Ask HN: Selling with powerpoint but without product - MortenK

Myself and a friend were discussing the possibilities of selling a somewhat complex software product, which would be specialized toward a select few clients. The product does not exist, and such I argued that we couldn't sell it. My friend, who is a long term sales guy, argued that we could: By designing how it would work and present this to the potential clients.<p>I have tried this scenario before where I had only a prototype, and a very enthusiastic sales person went out and sold it to multiple clients. In this case however, we're talking about not a single line of code being written.<p>Personally I think it's a bit dodgy, i.e. It's a bit too much pie-in-the-sky to sell something that does not exist in any form other than as an idea. I have a hunch though that it is more common than I'd like to think.<p>I'm wondering if anybody here on HN has any experiences with non-existing products being sold purely on presentation? When it happens, is it an oddity or is it indeed pretty common in the IT industry?
======
agranig
When operating in the B2B landscape, it's pretty common. Large corporations
take time from the first pitch until signature (sometimes >6 months), and
during that time you can iterate over concepts based on their feedback. If you
are realistic when estimating the probability of signing the deal and thus
realistic of taking the risk, negotiate the payment terms wisely (e.g. 50%
after signature, 25% on delivery, 25% on acceptance) and manage to survive
until first payment, it can be a great approach for boot-strapping.

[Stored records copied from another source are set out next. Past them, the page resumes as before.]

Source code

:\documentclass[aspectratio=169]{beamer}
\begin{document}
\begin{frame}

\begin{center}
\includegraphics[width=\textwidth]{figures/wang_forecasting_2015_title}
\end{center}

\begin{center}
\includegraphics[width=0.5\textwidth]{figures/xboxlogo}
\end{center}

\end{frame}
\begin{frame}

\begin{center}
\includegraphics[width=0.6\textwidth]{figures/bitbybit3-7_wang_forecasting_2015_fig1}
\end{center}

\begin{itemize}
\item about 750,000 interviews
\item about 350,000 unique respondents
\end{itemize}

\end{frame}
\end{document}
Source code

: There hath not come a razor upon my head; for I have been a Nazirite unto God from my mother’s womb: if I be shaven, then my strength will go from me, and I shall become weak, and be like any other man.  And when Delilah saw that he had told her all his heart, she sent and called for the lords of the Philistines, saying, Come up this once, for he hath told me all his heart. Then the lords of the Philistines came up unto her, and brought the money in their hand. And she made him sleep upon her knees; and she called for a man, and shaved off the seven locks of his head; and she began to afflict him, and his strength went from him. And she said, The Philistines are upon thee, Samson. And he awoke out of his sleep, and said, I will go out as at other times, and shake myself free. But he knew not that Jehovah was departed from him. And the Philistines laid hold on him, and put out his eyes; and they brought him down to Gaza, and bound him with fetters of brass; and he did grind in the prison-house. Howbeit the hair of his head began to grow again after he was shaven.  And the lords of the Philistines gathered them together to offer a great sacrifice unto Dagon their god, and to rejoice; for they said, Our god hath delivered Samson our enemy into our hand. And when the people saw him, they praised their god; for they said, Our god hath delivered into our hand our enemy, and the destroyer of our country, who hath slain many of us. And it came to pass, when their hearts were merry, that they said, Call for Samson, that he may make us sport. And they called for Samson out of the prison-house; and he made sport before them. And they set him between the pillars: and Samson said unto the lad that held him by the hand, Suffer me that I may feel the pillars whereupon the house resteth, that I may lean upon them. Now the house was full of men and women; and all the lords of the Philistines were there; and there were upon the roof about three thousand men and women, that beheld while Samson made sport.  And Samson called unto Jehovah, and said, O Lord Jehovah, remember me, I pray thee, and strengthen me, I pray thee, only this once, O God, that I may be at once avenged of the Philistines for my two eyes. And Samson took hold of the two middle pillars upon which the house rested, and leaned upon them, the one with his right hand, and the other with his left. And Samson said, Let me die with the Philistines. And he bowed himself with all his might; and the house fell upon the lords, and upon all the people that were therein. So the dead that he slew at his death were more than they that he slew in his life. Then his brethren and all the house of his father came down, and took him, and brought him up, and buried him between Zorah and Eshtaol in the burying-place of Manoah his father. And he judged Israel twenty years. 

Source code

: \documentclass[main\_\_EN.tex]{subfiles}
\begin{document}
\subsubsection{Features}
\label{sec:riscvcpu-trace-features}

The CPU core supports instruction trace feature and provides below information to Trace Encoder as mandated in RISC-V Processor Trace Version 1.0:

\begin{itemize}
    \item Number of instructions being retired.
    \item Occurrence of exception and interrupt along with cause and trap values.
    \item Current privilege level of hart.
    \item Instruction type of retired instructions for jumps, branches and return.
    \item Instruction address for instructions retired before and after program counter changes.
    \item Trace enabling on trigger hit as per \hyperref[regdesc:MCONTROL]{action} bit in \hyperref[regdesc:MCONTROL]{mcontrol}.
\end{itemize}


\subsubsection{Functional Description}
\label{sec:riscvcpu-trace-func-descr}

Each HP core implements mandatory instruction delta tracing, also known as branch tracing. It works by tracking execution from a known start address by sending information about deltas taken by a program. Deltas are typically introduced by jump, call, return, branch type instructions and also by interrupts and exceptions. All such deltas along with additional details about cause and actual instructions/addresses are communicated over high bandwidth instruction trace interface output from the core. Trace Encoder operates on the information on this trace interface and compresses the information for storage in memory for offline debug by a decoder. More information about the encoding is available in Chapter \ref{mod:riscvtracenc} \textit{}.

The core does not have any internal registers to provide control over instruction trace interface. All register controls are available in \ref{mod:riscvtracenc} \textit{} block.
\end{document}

It helps having a reputation at the first clients beforehand (e.g. due to
free-lancing for them, or being introduced by others), otherwise large
corporations might have doubts working with a start-up anyways.

It worked well for my start-up, where I felt uncomfortable with that approach
also as a first-time founder (it's pretty awkward sitting there and listen to
your sales guy promising what-not to the client when nothing is there in
fact), but I've learned a lot from him since then :)

------
danielamitay
It shouldn't necessarily be a bad thing. Even if you can't make any progress
with such a pitch, there are benefits such as feedback on the concept, and if
you ever do follow through with the idea, there will be a visible continuity
from idea to prototype, which should make you more memorable.